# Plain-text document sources
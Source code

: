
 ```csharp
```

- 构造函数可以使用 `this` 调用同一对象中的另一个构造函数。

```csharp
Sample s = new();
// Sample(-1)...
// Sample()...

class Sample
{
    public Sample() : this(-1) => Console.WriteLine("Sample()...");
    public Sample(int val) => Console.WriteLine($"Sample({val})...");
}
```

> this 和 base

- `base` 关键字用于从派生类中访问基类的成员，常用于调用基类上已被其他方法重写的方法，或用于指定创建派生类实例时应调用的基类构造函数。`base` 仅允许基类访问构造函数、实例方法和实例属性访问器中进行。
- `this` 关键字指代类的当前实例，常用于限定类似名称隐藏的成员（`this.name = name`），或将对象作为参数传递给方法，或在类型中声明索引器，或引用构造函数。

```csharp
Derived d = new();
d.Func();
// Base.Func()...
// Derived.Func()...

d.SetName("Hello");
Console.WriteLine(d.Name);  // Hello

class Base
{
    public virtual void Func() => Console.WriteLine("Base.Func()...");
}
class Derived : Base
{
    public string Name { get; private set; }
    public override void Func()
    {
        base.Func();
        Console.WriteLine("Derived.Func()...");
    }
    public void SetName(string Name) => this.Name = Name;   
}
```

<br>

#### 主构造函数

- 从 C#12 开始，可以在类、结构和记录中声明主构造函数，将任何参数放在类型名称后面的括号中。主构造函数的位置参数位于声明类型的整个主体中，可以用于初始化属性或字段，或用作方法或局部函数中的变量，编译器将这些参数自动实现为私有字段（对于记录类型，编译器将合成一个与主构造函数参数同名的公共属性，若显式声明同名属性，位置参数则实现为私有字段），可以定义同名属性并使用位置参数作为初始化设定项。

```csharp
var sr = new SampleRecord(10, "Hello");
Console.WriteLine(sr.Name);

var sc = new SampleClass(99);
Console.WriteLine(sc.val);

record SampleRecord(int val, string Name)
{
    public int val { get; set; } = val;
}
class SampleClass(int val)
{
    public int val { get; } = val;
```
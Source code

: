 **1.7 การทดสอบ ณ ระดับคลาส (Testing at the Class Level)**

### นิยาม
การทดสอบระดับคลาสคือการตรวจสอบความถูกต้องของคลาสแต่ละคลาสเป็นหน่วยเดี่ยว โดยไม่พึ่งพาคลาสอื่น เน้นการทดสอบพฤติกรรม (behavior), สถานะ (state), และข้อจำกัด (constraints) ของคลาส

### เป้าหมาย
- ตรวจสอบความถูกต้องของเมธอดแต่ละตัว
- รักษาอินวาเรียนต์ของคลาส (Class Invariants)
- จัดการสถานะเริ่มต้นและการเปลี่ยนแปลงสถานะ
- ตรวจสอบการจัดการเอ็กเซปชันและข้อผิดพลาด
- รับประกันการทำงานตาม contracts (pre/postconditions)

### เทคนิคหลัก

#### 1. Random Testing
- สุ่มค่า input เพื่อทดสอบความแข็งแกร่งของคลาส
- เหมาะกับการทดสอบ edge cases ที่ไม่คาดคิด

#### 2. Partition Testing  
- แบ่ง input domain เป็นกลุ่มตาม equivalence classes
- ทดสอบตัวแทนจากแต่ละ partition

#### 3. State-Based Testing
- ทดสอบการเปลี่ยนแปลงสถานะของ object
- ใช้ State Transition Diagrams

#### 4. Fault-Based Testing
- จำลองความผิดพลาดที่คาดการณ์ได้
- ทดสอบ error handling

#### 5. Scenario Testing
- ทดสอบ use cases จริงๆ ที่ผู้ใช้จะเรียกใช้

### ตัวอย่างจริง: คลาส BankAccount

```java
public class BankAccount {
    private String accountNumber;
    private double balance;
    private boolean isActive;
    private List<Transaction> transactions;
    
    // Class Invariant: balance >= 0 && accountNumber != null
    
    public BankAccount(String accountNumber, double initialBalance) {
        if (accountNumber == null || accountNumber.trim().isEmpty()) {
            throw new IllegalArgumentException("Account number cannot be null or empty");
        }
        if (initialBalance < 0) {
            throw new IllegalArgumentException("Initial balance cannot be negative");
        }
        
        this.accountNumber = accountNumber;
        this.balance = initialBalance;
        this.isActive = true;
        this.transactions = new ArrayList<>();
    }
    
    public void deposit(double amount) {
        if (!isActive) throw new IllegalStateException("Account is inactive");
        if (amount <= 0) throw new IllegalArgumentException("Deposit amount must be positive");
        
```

# Work item
Could you repeat every record above exactly as it appears?

# Reply
Source code

:
 ```csharp
```

- 构造函数可以使用 `this` 调用同一对象中的另一个构造函数。

```csharp
Sample s = new();
// Sample(-1)...
// Sample()...

class Sample
{
    public Sample() : this(-1) => Console.WriteLine("Sample()...");
    public Sample(int val) => Console.WriteLine($"Sample({val})...");
}
```

> this 和 base

- `base` 关键字用于从派生类中访问基类的成员，常用于调用基类上已被其他方法重写的方法，或用于指定创建派生类实例时应调用的基类构造函数。`base` 仅允许基类访问构造函数、实例方法和实例属性访问器中进行。
- `this` 关键字指代类的当前实例，常用于限定类似名称隐藏的成员（`this.name = name`），或将对象作为参数传递给方法，或在类型中声明索引器，或引用构造函数。

```csharp
Derived d = new();
d.Func();
// Base.Func()...
// Derived.Func()...

d.SetName("Hello");
Console.WriteLine(d.Name);  // Hello

class Base
{
    public virtual void Func() => Console.WriteLine("Base.Func()...");
}
class Derived : Base
{
    public string Name { get; private set; }
    public override void Func()
    {
        base.Func();
        Console.WriteLine("Derived.Func()...");
    }
    public void SetName(string Name) => this.Name = Name;   
}
```

<br>

#### 主构造函数

- 从 C#12 开始，可以在类、结构和记录中声明主构造函数，将任何参数放在类型名称后面的括号中。主构造函数的位置参数位于声明类型的整个主体中，可以用于初始化属性或字段，或用作方法或局部函数中的变量，编译器将这些参数自动实现为私有字段（对于记录类型，编译器将合成一个与主构造函数参数同名的公共属性，若显式声明同名属性，位置参数则实现为私有字段），可以定义同名属性并使用位置参数作为初始化设定项。

```csharp
var sr = new SampleRecord(10, "Hello");
Console.WriteLine(sr.Name);

var sc = new SampleClass(99);
Console.WriteLine(sc.val);

record SampleRecord(int val, string Name)
{
    public int val { get; set; } = val;
}
class SampleClass(int val)
{
    public int val { get; } = val;
```
Source code

: **1.7 การทดสอบ ณ ระดับคลาส (Testing at the Class Level)**

### นิยาม
การทดสอบระดับคลาสคือการตรวจสอบความถูกต้องของคลาสแต่ละคลาสเป็นหน่วยเดี่ยว โดยไม่พึ่งพาคลาสอื่น เน้นการทดสอบพฤติกรรม (behavior), สถานะ (state), และข้อจำกัด (constraints) ของคลาส

### เป้าหมาย
- ตรวจสอบความถูกต้องของเมธอดแต่ละตัว
- รักษาอินวาเรียนต์ของคลาส (Class Invariants)
- จัดการสถานะเริ่มต้นและการเปลี่ยนแปลงสถานะ
- ตรวจสอบการจัดการเอ็กเซปชันและข้อผิดพลาด
- รับประกันการทำงานตาม contracts (pre/postconditions)

### เทคนิคหลัก

#### 1. Random Testing
- สุ่มค่า input เพื่อทดสอบความแข็งแกร่งของคลาส
- เหมาะกับการทดสอบ edge cases ที่ไม่คาดคิด

#### 2. Partition Testing  
- แบ่ง input domain เป็นกลุ่มตาม equivalence classes
- ทดสอบตัวแทนจากแต่ละ partition

#### 3. State-Based Testing
- ทดสอบการเปลี่ยนแปลงสถานะของ object
- ใช้ State Transition Diagrams

#### 4. Fault-Based Testing
- จำลองความผิดพลาดที่คาดการณ์ได้
- ทดสอบ error handling

#### 5. Scenario Testing
- ทดสอบ use cases จริงๆ ที่ผู้ใช้จะเรียกใช้

### ตัวอย่างจริง: คลาส BankAccount

```java
public class BankAccount {
    private String accountNumber;
    private double balance;
    private boolean isActive;
    private List<Transaction> transactions;
    
    // Class Invariant: balance >= 0 && accountNumber != null
    
    public BankAccount(String accountNumber, double initialBalance) {
        if (accountNumber == null || accountNumber.trim().isEmpty()) {
            throw new IllegalArgumentException("Account number cannot be null or empty");
        }
        if (initialBalance < 0) {
            throw new IllegalArgumentException("Initial balance cannot be negative");
        }
        
        this.accountNumber = accountNumber;
        this.balance = initialBalance;
        this.isActive = true;
        this.transactions = new ArrayList<>();
    }
    
    public void deposit(double amount) {
        if (!isActive) throw new IllegalStateException("Account is inactive");
        if (amount <= 0) throw new IllegalArgumentException("Deposit amount must be positive");
        
```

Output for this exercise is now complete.